** WHAT YOU WILL DO **
In the data below, which lines contain "integration"? List them by copying each one.

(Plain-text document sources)
---------------
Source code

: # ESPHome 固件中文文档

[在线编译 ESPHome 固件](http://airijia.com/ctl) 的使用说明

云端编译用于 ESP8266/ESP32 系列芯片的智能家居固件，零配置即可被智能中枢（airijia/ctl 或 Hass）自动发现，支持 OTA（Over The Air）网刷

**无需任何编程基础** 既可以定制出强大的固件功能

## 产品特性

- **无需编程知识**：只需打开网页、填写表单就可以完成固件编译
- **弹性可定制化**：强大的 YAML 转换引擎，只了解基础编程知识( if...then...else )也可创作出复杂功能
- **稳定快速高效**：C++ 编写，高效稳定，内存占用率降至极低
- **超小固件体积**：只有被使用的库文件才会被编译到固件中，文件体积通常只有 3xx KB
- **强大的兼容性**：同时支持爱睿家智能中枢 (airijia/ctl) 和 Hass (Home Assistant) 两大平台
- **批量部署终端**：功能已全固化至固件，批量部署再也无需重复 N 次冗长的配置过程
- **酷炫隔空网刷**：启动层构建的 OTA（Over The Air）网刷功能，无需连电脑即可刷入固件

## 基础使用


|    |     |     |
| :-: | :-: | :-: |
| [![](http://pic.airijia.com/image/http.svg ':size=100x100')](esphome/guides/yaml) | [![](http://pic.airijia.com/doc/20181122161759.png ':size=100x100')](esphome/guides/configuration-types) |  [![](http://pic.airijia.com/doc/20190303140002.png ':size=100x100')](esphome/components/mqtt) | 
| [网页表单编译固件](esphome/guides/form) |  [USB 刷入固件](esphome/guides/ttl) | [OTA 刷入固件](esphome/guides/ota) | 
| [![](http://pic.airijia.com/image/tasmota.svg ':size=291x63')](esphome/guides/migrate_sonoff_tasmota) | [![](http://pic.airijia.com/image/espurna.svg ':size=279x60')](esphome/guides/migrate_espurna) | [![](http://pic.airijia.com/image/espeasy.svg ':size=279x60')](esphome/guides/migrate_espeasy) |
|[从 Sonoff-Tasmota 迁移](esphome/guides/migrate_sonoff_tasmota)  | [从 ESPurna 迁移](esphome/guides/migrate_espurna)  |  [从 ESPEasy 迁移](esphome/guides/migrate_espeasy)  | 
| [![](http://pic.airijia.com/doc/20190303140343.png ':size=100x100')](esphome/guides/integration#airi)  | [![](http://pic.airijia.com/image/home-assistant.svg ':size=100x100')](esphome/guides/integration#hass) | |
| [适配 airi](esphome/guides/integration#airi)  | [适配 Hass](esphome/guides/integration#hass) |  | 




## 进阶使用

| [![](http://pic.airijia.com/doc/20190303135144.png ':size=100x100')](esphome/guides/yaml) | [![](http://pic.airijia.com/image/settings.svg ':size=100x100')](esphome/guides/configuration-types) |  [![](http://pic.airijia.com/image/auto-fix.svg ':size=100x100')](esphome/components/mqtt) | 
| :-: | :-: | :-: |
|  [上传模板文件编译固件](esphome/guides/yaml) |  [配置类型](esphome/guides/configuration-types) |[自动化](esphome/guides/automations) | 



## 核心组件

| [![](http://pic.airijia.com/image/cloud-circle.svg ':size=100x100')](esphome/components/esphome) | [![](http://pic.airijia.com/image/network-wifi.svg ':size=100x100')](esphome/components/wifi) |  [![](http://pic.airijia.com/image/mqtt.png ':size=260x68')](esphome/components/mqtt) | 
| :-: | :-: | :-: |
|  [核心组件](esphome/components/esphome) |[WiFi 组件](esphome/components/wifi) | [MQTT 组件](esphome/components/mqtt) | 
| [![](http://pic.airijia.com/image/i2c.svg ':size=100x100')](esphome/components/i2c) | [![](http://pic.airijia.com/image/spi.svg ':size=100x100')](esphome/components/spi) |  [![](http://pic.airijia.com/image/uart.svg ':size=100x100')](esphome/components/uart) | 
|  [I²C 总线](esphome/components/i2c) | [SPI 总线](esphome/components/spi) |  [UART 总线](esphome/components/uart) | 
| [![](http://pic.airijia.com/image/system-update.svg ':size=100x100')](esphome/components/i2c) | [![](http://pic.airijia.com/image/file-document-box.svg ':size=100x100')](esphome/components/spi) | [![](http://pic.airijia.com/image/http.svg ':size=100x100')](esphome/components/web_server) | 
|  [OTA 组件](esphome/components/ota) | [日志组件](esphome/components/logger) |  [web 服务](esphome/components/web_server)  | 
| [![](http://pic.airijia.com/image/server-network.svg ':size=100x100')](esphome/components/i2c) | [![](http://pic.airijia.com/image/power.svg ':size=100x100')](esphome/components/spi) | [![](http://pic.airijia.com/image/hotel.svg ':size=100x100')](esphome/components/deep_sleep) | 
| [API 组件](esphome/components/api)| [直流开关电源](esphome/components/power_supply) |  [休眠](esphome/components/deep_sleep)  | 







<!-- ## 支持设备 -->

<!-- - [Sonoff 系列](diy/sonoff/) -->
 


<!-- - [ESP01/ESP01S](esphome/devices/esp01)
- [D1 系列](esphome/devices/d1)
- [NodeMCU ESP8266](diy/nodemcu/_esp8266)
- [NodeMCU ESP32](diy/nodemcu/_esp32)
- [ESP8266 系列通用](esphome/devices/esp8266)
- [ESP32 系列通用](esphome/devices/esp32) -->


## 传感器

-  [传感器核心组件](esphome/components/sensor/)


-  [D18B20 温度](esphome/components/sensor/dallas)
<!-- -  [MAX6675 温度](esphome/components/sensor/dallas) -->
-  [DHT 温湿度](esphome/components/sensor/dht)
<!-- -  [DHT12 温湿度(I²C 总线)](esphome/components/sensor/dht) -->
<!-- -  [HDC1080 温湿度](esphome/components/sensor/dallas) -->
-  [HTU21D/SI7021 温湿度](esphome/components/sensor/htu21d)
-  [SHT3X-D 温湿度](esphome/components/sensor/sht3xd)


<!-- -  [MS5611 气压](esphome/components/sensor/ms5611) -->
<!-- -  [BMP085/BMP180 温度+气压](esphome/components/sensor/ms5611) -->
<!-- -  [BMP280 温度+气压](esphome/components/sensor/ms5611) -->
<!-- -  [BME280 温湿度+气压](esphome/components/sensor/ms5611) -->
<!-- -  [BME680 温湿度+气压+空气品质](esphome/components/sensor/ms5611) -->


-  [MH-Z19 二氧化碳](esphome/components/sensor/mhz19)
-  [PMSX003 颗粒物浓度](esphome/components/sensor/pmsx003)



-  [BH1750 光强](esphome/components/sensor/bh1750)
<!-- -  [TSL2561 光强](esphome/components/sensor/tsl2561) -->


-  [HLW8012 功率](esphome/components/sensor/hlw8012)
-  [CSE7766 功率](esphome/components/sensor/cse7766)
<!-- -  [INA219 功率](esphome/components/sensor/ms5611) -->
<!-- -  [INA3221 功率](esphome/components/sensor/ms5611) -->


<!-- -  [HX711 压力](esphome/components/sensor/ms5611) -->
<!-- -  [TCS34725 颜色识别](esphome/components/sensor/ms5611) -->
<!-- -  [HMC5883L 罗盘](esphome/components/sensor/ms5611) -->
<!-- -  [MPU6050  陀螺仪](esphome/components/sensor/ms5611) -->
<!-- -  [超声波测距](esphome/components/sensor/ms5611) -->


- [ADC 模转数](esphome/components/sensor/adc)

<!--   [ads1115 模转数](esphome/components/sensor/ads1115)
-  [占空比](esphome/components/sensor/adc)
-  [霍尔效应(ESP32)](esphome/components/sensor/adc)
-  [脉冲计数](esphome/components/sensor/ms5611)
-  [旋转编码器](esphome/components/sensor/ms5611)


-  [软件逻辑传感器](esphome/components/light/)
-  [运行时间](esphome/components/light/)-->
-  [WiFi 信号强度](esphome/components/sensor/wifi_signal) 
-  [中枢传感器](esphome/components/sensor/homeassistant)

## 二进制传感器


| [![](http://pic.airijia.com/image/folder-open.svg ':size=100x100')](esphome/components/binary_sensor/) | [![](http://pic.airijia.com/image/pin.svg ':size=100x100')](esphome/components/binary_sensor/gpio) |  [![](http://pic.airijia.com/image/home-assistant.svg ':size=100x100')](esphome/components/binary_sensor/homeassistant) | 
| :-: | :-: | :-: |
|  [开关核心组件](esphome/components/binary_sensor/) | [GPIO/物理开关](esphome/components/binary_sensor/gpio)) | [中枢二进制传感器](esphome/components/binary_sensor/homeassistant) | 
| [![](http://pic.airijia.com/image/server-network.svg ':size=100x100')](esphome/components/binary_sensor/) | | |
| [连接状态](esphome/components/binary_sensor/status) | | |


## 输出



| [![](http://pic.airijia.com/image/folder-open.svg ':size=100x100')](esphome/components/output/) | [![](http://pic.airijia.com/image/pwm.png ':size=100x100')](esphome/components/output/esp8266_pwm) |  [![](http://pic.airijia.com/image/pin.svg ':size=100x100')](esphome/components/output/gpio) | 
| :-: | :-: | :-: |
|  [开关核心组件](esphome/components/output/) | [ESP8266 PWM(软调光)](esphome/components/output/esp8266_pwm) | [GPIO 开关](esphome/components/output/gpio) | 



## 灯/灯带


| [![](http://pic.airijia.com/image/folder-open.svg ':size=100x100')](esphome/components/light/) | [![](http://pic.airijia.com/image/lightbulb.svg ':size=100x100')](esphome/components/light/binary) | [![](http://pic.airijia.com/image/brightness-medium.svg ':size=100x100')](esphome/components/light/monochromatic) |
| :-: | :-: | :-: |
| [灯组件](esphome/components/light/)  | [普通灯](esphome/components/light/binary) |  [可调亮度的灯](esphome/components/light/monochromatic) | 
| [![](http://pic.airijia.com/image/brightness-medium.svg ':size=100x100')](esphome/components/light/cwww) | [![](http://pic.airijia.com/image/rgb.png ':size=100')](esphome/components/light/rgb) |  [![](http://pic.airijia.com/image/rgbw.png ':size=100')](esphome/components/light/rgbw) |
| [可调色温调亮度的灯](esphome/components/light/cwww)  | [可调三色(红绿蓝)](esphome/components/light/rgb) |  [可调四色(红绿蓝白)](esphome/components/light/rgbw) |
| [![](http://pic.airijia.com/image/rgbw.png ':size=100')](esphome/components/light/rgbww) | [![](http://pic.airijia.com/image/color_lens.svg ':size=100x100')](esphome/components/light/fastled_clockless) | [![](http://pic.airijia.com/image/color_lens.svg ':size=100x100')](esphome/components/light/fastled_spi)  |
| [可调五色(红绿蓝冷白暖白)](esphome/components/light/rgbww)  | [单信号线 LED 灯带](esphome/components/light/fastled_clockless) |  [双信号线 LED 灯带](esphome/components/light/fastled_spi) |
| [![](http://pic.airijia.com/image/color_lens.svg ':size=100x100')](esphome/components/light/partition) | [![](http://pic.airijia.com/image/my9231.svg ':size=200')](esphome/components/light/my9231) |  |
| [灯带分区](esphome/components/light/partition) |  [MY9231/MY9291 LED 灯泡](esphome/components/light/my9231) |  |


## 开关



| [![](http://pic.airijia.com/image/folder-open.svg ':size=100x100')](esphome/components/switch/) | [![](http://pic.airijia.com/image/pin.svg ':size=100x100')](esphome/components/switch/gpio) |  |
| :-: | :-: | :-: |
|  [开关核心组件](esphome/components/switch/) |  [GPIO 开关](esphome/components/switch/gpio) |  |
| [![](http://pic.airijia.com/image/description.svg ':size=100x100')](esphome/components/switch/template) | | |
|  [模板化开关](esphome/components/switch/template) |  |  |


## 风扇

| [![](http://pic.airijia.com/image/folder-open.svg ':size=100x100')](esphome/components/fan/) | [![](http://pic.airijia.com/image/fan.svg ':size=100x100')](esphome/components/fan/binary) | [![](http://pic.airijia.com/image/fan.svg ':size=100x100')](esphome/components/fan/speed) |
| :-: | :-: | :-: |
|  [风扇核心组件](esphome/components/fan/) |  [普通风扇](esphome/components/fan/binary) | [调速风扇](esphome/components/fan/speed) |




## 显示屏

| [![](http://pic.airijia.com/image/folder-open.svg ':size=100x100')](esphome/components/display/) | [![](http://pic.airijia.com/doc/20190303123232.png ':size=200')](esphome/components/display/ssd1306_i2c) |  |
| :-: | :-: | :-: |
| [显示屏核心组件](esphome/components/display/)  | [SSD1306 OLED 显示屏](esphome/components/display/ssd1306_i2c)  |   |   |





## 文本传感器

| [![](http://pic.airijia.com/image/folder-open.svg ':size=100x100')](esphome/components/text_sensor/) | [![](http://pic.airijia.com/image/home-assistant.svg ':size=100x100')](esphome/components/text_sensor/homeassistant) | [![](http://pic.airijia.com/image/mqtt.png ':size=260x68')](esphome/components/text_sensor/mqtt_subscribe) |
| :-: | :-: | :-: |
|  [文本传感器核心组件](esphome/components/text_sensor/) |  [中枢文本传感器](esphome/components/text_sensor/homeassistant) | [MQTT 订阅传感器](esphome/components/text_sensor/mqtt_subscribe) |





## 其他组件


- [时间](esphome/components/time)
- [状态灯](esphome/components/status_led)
---------------
** TASK ANSWER **
| [![](http://pic.airijia.com/doc/20190303140343.png ':size=100x100')](esphome/guides/integration#airi)  | [![](http://pic.airijia.com/image/home-assistant.svg ':size=100x100')](esphome/guides/integration#hass) | |
| [适配 airi](esphome/guides/integration#airi)  | [适配 Hass](esphome/guides/integration#hass) |  | 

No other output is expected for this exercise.